In the early I900's, as an osteopathic student, Dr William G Sutherland saw that the bones of the skull were designed to provide for movement in relationship to each other. For more than  20 years he performed experiments on himself with helmet-like devices designed to impose variable and controlled pressures on different parts of his head. His wife recorded personality  changes he displayed in response to different pressure applications. He described head pains, problems with co-ordination, etc., related to the varied pressures. Based on his experiments,  he developed a system of examination and treatment for the bones of the skull that became known as Cranial Osteopathy.

In 1970, during surgery on a patient's neck, osteopathic physician and surgeon Dr John  Upledger observed that the dura mater, outer layer of meningeal membrane visibly moved in out at about 10 cycles per minute. He concluded pressure inside membrane  sac was fluctuating rhythmically.>

Two years later Dr Upledger attended a seminar that explained Dr Sutherland's ideas and  taught some of his evaluation and treatment techniques.

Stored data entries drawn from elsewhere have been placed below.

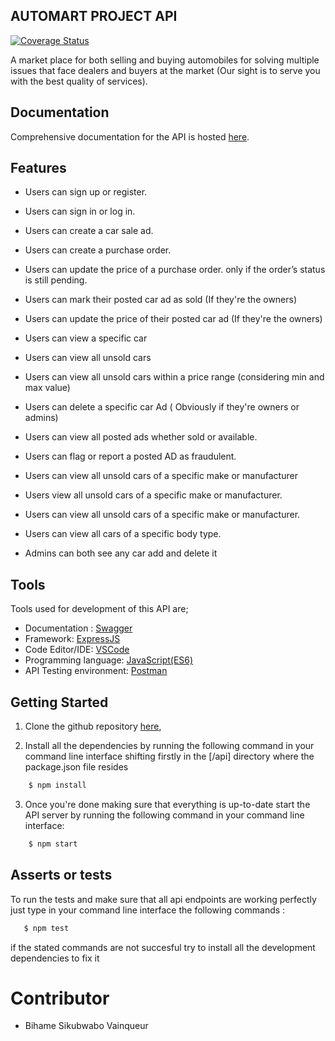 ## AUTOMART PROJECT API

[![Coverage Status](https://coveralls.io/repos/github/WinnersProx/AutoMart/badge.svg?branch=develop)](https://coveralls.io/github/WinnersProx/AutoMart?branch=develop)

 A market place for both selling and buying automobiles for solving multiple issues that face dealers and buyers at the market (Our sight is to serve you with the best quality of services).

## Documentation
Comprehensive documentation for the API is hosted [here](swagger_url).

## Features
- Users can sign up or register.
- Users can sign in or log in.
- Users can create a car sale ad.
- Users can create a purchase order.
- Users can update the price of a purchase order. only if the order’s status is still pending.

- Users can mark their posted car ad as sold (If they're the owners)
- Users can update the price of their posted car ad (If they're the owners)
- Users can view a specific car
- Users can view all unsold cars
- Users can view all unsold cars within a price range (considering min and max value)
- Users can delete a specific car Ad ( Obviously if they're owners or admins)
- Users can view all posted ads whether sold or available.
- Users can flag or report a posted AD as fraudulent.
- Users can view all unsold cars of a specific make or manufacturer
- Users view all unsold cars of a specific make or manufacturer.
- Users can view all unsold cars of a specific make or manufacturer.
- Users can view all cars of a specific body type.
- Admins can both see any car add and delete it

## Tools
Tools used for development of this API are;
- Documentation : [Swagger](https://swagger.io/)
- Framework: [ExpressJS](http://expressjs.com/)
- Code Editor/IDE: [VSCode](https://code.visualstudio.com)
- Programming language: [JavaScript(ES6)](https://developer.mozilla.org/en-US/docs/Web/JavaScript/)
- API Testing environment: [Postman](https://www.getpostman.com)

## Getting Started
1. Clone the github repository [here](https://github.com/WinnersProx/AutoMart), 

2. Install all the dependencies by running the following command in your command line interface shifting firstly in the [/api] directory where the package.json file resides

```sh
    $ npm install
```
3. Once you're done making sure that everything is up-to-date start the API server by running the following command in your command line interface:
```sh
    $ npm start
```

## Asserts or tests

To run the tests and make sure that all api endpoints are working perfectly just type in your command line interface the following commands :
```sh
   $ npm test 
 ``` 
if the stated commands are not succesful try to install all the development dependencies to fix it

# Contributor
- Bihame Sikubwabo Vainqueur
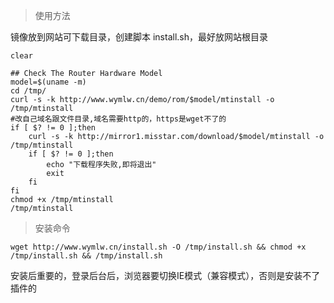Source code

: >使用方法

镜像放到网站可下载目录，创建脚本
install.sh，最好放网站根目录
```
clear

## Check The Router Hardware Model 
model=$(uname -m)
cd /tmp/
curl -s -k http://www.wymlw.cn/demo/rom/$model/mtinstall -o /tmp/mtinstall 
#改自己域名跟文件目录,域名需要http的，https是wget不了的
if [ $? != 0 ];then
    curl -s -k http://mirror1.misstar.com/download/$model/mtinstall -o /tmp/mtinstall
    if [ $? != 0 ];then
    	echo "下载程序失败,即将退出"
        exit
    fi
fi
chmod +x /tmp/mtinstall
/tmp/mtinstall
```
>安装命令

`wget http://www.wymlw.cn/install.sh -O /tmp/install.sh && chmod +x /tmp/install.sh && /tmp/install.sh`

安装后重要的，登录后台后，浏览器要切换IE模式（兼容模式），否则是安装不了插件的
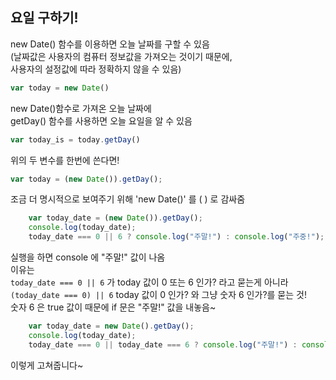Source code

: ## 요일 구하기!


new Date() 함수를 이용하면 오늘 날짜를 구할 수 있음  
(날짜값은 사용자의 컴퓨터 정보값을 가져오는 것이기 때문에,  
사용자의 설정값에 따라 정확하지 않을 수 있음)
```js
var today = new Date()
```

new Date()함수로 가져온 오늘 날짜에  
getDay() 함수를 사용하면 오늘 요일을 알 수 있음  
```js
var today_is = today.getDay()
```

위의 두 변수를 한번에 쓴다면!  
```js
var today = (new Date()).getDay();
```
조금 더 명시적으로 보여주기 위해 'new Date()' 를 ( ) 로 감싸줌  



```js
    var today_date = (new Date()).getDay();
    console.log(today_date);
    today_date === 0 || 6 ? console.log("주말!") : console.log("주중!");
```
실행을 하면 console 에 "주말!" 값이 나옴  
이유는  
`today_date === 0 || 6` 가 today 값이 0 또는 6 인가? 라고 묻는게 아니라  
`(today_date === 0) || 6`   today 값이 0 인가? 와 그냥 숫자 6 인가?를 묻는 것!  
 숫자 6 은 true 값이 때문에 if 문은 "주말!" 값을 내놓음~  

```js
    var today_date = new Date().getDay();
    console.log(today_date);
    today_date === 0 || today_date === 6 ? console.log("주말!") : console.log("주중!");
```

이렇게 고쳐줍니다~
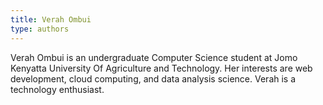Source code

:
 ```yaml
---
title: Verah Ombui
type: authors
---
```

Verah Ombui is an undergraduate Computer Science student at Jomo Kenyatta University Of Agriculture and Technology. Her interests are web development, cloud computing, and data analysis science. Verah is a technology enthusiast.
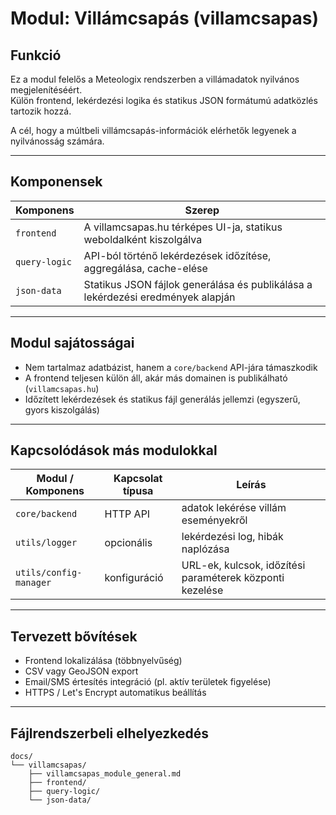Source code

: # Modul: Villámcsapás (villamcsapas)

## Funkció

Ez a modul felelős a Meteologix rendszerben a villámadatok nyilvános megjelenítéséért.  
Külön frontend, lekérdezési logika és statikus JSON formátumú adatközlés tartozik hozzá.

A cél, hogy a múltbeli villámcsapás-információk elérhetők legyenek a nyilvánosság számára.

---

## Komponensek

| Komponens         | Szerep |
|-------------------|--------|
| `frontend`        | A villamcsapas.hu térképes UI-ja, statikus weboldalként kiszolgálva |
| `query-logic`     | API-ból történő lekérdezések időzítése, aggregálása, cache-elése |
| `json-data`       | Statikus JSON fájlok generálása és publikálása a lekérdezési eredmények alapján |

---

## Modul sajátosságai

- Nem tartalmaz adatbázist, hanem a `core/backend` API-jára támaszkodik
- A frontend teljesen külön áll, akár más domainen is publikálható (`villamcsapas.hu`)
- Időzített lekérdezések és statikus fájl generálás jellemzi (egyszerű, gyors kiszolgálás)

---

## Kapcsolódások más modulokkal

| Modul / Komponens   | Kapcsolat típusa | Leírás |
|---------------------|------------------|--------|
| `core/backend`      | HTTP API         | adatok lekérése villám eseményekről |
| `utils/logger`      | opcionális       | lekérdezési log, hibák naplózása |
| `utils/config-manager` | konfiguráció   | URL-ek, kulcsok, időzítési paraméterek központi kezelése |

---

## Tervezett bővítések

- Frontend lokalizálása (többnyelvűség)
- CSV vagy GeoJSON export
- Email/SMS értesítés integráció (pl. aktív területek figyelése)
- HTTPS / Let's Encrypt automatikus beállítás

---

## Fájlrendszerbeli elhelyezkedés

```
docs/
└── villamcsapas/
    ├── villamcsapas_module_general.md
    ├── frontend/
    ├── query-logic/
    └── json-data/
```
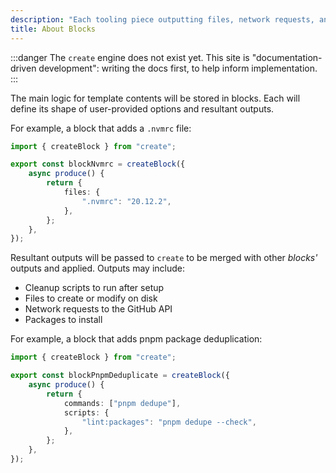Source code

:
 ```yaml
---
description: "Each tooling piece outputting files, network requests, and/or shell commands."
title: About Blocks
---
```


:::danger
The `create` engine does not exist yet.
This site is "documentation-driven development": writing the docs first, to help inform implementation.
:::

The main logic for template contents will be stored in blocks.
Each will define its shape of user-provided options and resultant outputs.

For example, a block that adds a `.nvmrc` file:

```ts
import { createBlock } from "create";

export const blockNvmrc = createBlock({
	async produce() {
		return {
			files: {
				".nvmrc": "20.12.2",
			},
		};
	},
});
```

Resultant outputs will be passed to `create` to be merged with other _blocks'_ outputs and applied.
Outputs may include:

- Cleanup scripts to run after setup
- Files to create or modify on disk
- Network requests to the GitHub API
- Packages to install

For example, a block that adds pnpm package deduplication:

```ts
import { createBlock } from "create";

export const blockPnpmDeduplicate = createBlock({
	async produce() {
		return {
			commands: ["pnpm dedupe"],
			scripts: {
				"lint:packages": "pnpm dedupe --check",
			},
		};
	},
});
```
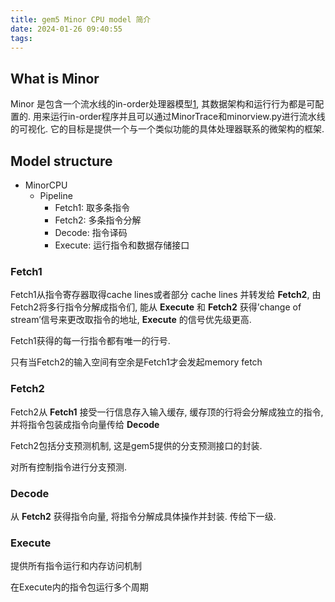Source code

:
 ```yaml
---
title: gem5 Minor CPU model 简介
date: 2024-01-26 09:40:55
tags:
---
```

## What is Minor

Minor 是包含一个流水线的in-order处理器模型[1](https://mickir.me/blog/In-Order%E6%A8%A1%E5%9E%8B%E6%98%AFgem5%E6%A8%A1%E6%8B%9F%E7%9A%84%E6%96%B0%E7%89%B9%E6%80%A7%EF%BC%8C%E6%B5%81%E6%B0%B4%E7%BA%A7%E4%B8%BA%E9%BB%98%E8%AE%A4%E4%BA%94%E7%BA%A7%E6%B5%81%E6%B0%B4%EF%BC%9A%E5%8F%96%E5%80%BC%E3%80%81%E8%AF%91%E7%A0%81%E3%80%81%E6%89%A7%E8%A1%8C%E3%80%81%E8%AE%BF%E5%AD%98%E3%80%81%E5%86%99%E5%9B%9E%E3%80%82%E5%B9%B6%E4%B8%94%E6%A8%A1%E6%8B%9F%E4%BA%86cache%E9%83%A8%E4%BB%B6%E3%80%81%E6%89%A7%E8%A1%8C%E9%83%A8%E4%BB%B6%E3%80%81%E5%88%86%E6%94%AF%E9%A2%84%E6%B5%8B%E9%83%A8%E4%BB%B6%E7%AD%89%E3%80%82), 其数据架构和运行行为都是可配置的. 用来运行in-order程序并且可以通过MinorTrace和minorview.py进行流水线的可视化. 它的目标是提供一个与一个类似功能的具体处理器联系的微架构的框架.

## Model structure

-   MinorCPU
    -   Pipeline
        -   Fetch1: 取多条指令
        -   Fetch2: 多条指令分解
        -   Decode: 指令译码
        -   Execute: 运行指令和数据存储接口

### Fetch1

Fetch1从指令寄存器取得cache lines或者部分 cache lines 并转发给 **Fetch2**, 由Fetch2将多行指令分解成指令们, 能从 **Execute** 和 **Fetch2** 获得’change of stream’信号来更改取指令的地址, **Execute** 的信号优先级更高.

Fetch1获得的每一行指令都有唯一的行号.

只有当Fetch2的输入空间有空余是Fetch1才会发起memory fetch

### Fetch2

Fetch2从 **Fetch1** 接受一行信息存入输入缓存, 缓存顶的行将会分解成独立的指令, 并将指令包装成指令向量传给 **Decode**

Fetch2包括分支预测机制, 这是gem5提供的分支预测接口的封装.

对所有控制指令进行分支预测.

### Decode

从 **Fetch2** 获得指令向量, 将指令分解成具体操作并封装. 传给下一级.

### Execute

提供所有指令运行和内存访问机制

在Execute内的指令包运行多个周期


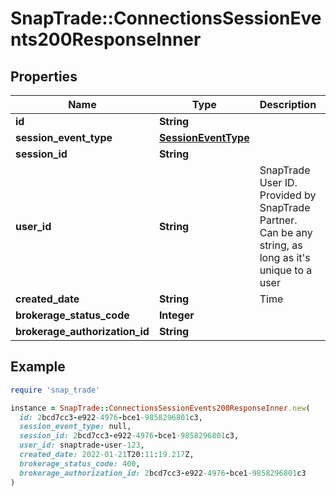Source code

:# SnapTrade::ConnectionsSessionEvents200ResponseInner

## Properties

| Name | Type | Description | Notes |
| ---- | ---- | ----------- | ----- |
| **id** | **String** |  | [optional] |
| **session_event_type** | [**SessionEventType**](SessionEventType.md) |  | [optional] |
| **session_id** | **String** |  | [optional] |
| **user_id** | **String** | SnapTrade User ID. Provided by SnapTrade Partner. Can be any string, as long as it&#39;s unique to a user | [optional] |
| **created_date** | **String** | Time | [optional] |
| **brokerage_status_code** | **Integer** |  | [optional] |
| **brokerage_authorization_id** | **String** |  | [optional] |

## Example

```ruby
require 'snap_trade'

instance = SnapTrade::ConnectionsSessionEvents200ResponseInner.new(
  id: 2bcd7cc3-e922-4976-bce1-9858296801c3,
  session_event_type: null,
  session_id: 2bcd7cc3-e922-4976-bce1-9858296801c3,
  user_id: snaptrade-user-123,
  created_date: 2022-01-21T20:11:19.217Z,
  brokerage_status_code: 400,
  brokerage_authorization_id: 2bcd7cc3-e922-4976-bce1-9858296801c3
)
```

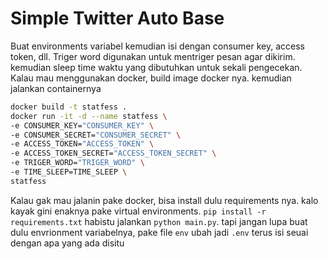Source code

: # Simple Twitter Auto Base

Buat environments variabel kemudian isi dengan consumer key, access token, dll. Triger word digunakan untuk mentriger pesan agar dikirim. kemudian sleep time waktu yang dibutuhkan untuk sekali pengecekan. Kalau mau menggunakan docker, build image docker nya. kemudian jalankan containernya

```bash
docker build -t statfess .
docker run -it -d --name statfess \
-e CONSUMER_KEY="CONSUMER_KEY" \
-e CONSUMER_SECRET="CONSUMER_SECRET" \
-e ACCESS_TOKEN="ACCESS_TOKEN" \
-e ACCESS_TOKEN_SECRET="ACCESS_TOKEN_SECRET" \
-e TRIGER_WORD="TRIGER_WORD" \
-e TIME_SLEEP=TIME_SLEEP \
statfess
```

Kalau gak mau jalanin pake docker, bisa install dulu requirements nya. kalo kayak gini enaknya pake virtual environments. `pip install -r requirements.txt` habistu jalankan `python main.py`. tapi jangan lupa buat dulu envrionment variabelnya, pake file `env` ubah jadi `.env` terus isi seuai dengan apa yang ada disitu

Coupling his scientific background with a tactile sensitivity, he incorporated and refined Dr Sutherland's techniques with success.
In 1985 he established The Upledger Institute, a clinical and educational resource centre in Palm Beach Gardens, Florida.

For 20 years Dr John Upledger has been the chief proponent of using the CranioSacral system to evaluate and treat medical problems associated with pain and dysfunction.

CranioSacral Therapy

The therapist's light, hands-on approach assists the hydraulic forces inherent in the CranioSacral system to improve the internal environment.

Some common difficulties that CranioSacral Therapy may help are chronic pain, reduced mobility, stiff joints, low energy, headaches and migraines, jaw (temporomandibular joint)  problems, neuralgia (including trigeminal), learning difficulties such as dyslexia and dyscaldia, menstrual and menopausal problems, and clumsiness. In new-borns, infants and children, colic,  hyperactivity, feeding and sleeping problems and faulty development are often helped by CranioSacral Therapy. Routine evaluation of new-borns often reveals and permits the easy  release of subtle strains and restrictions that may, if left, lead to chronic dysfunction later in life. This applies not only where birth has been difficult, but also with normal deliveries.